If Wolfchild were a comic book series or cartoon, I’d enjoy the hell out of it, but the game will have to do for now
Released by Core Design in 1992, Wolfchild is a side-scrolling game that delivers action and platforming with some quality mechanics. The game has five decent multidirectional maze-like levels that are not bad looking for the time, but ones that won’t be necessarily memorable for most, even if there are challenging spots that stick out and some respectable backgrounds. The music on the other hand is pretty good and it stuck in my head a bit, but what I really liked were the enemy models and animations for the main character—full of movement and detail. The controls are not bad, but I did have to mess with the simple three button layout to get in a good groove with the action. What can make the game weird is the odd hit detection and knockback, but those things will be easy enough to get used to for most after the intro level. There are some small enemies and traps that will be annoying, but once the player knows to keep an eye out for these, they will be manageable. The game is a bit hard, and gets tougher as it goes, but contains a fun challenge that kept me wanting to play again after my continues were over. I was surprised to see that the Genesis version defaults to the ‘easy’ difficulty, and the number of lives at start can be changed. The options menu allows for some versatility, and there is a stage selection code for ease.

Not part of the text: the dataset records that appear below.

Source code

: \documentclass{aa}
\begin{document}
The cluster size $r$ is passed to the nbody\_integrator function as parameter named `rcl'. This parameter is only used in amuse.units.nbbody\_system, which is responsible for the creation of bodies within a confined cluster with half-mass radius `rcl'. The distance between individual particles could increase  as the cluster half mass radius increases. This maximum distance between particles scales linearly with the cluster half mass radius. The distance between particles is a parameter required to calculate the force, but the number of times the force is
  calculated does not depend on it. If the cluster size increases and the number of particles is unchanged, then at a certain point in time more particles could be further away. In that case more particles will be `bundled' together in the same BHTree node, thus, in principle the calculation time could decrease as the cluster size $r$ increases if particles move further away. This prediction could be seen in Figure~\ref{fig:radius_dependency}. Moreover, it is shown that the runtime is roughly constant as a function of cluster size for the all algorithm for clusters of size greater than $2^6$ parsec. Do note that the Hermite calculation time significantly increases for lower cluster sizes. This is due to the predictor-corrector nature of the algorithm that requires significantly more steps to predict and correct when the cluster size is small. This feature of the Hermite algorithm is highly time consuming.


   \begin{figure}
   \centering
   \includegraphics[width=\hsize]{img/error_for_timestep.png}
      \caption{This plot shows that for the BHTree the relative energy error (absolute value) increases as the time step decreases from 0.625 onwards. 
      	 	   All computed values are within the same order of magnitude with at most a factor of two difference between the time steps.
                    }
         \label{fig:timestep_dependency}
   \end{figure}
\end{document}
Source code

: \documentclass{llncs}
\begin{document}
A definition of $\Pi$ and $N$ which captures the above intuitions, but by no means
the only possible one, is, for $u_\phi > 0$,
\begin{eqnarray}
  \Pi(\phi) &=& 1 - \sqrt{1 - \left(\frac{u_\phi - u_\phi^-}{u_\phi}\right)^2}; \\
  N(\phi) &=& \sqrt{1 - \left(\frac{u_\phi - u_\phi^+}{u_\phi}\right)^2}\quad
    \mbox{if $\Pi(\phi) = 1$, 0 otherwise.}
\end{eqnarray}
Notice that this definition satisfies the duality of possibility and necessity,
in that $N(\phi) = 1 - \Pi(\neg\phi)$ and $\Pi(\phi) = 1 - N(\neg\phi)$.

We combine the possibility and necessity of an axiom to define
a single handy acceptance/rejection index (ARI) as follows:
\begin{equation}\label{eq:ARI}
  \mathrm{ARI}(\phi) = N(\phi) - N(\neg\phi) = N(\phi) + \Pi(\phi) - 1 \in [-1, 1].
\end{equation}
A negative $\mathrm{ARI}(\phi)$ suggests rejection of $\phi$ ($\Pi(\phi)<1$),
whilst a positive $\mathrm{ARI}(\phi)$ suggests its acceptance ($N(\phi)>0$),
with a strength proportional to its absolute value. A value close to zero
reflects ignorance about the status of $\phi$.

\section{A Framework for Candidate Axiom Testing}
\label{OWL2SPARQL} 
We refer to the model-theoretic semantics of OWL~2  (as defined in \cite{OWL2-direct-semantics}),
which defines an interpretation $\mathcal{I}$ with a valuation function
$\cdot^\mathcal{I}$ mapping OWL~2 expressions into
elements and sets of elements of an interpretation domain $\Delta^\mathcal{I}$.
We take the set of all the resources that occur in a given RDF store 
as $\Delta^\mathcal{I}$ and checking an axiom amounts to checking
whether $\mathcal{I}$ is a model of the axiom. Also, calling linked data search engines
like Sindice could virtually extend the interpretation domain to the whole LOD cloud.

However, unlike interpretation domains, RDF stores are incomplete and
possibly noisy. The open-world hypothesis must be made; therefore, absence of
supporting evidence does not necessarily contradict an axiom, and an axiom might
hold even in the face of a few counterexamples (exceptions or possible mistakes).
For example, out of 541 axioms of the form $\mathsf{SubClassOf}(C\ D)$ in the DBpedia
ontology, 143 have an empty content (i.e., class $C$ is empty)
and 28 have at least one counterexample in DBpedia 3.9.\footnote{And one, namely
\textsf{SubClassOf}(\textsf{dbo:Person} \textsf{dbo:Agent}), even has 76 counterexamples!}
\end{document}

Combat has its few aforementioned flaws, but it feels rewarding and makes the player think they can get farther or do better next time. Not everyone agrees with me on the gameplay, but I think this shouldn’t be one of those titles where unprepared players will be juggled off the screen or wrecked beyond compare and not want to pick the controller back up. Bosses were okay and seemed distinct enough that I felt some strategy was involved and I had fun with them, but I’m not sure I’ll many things to say about them in the long run. Although I’m not clear about werewolves being pychic and shooting things from their hands—though I guess that could be in the werewolf lore somewhere—players get power-ups in their lycan form that will change their attacks, but some upgrades will be bad in certain situations. The player starts with bombs as well which act as a useful area effect attack for clearing the screen. Some may feel defenseless when they are hit and revert back to human form, because it only has a punch to try and slaughter the Chimera, but I found it to be highly effective on enemies that get too close for comfort.
There are many different versions of Wolfchild on everything from Master System to the Atari ST. The SNES version did more with the boss fights, while the Amiga boasted some amazing cutscenes that I’m a little jealous over, and I hear the Game Gear port was surprisingly good. I’m not sure if the Genesis version is the best, but I would say it is certainly a good one. It’s a game I am proud to have in the Wilds Collection and will most likely play it again, and any reason to break the Genesis out can’t be too bad. A physical copy won’t break the bank, as lose cartridges can be found for anywhere between $12-$18 and it isn’t too bad for CIB collectors either. For me, this was a good playing experience, but I can’t help but come away from this thinking I want more of the story that was built-up over the gameplay itself. If Wolfchild were a comic book series or cartoon, I’d enjoy the hell out of it, but the game will have to do for now.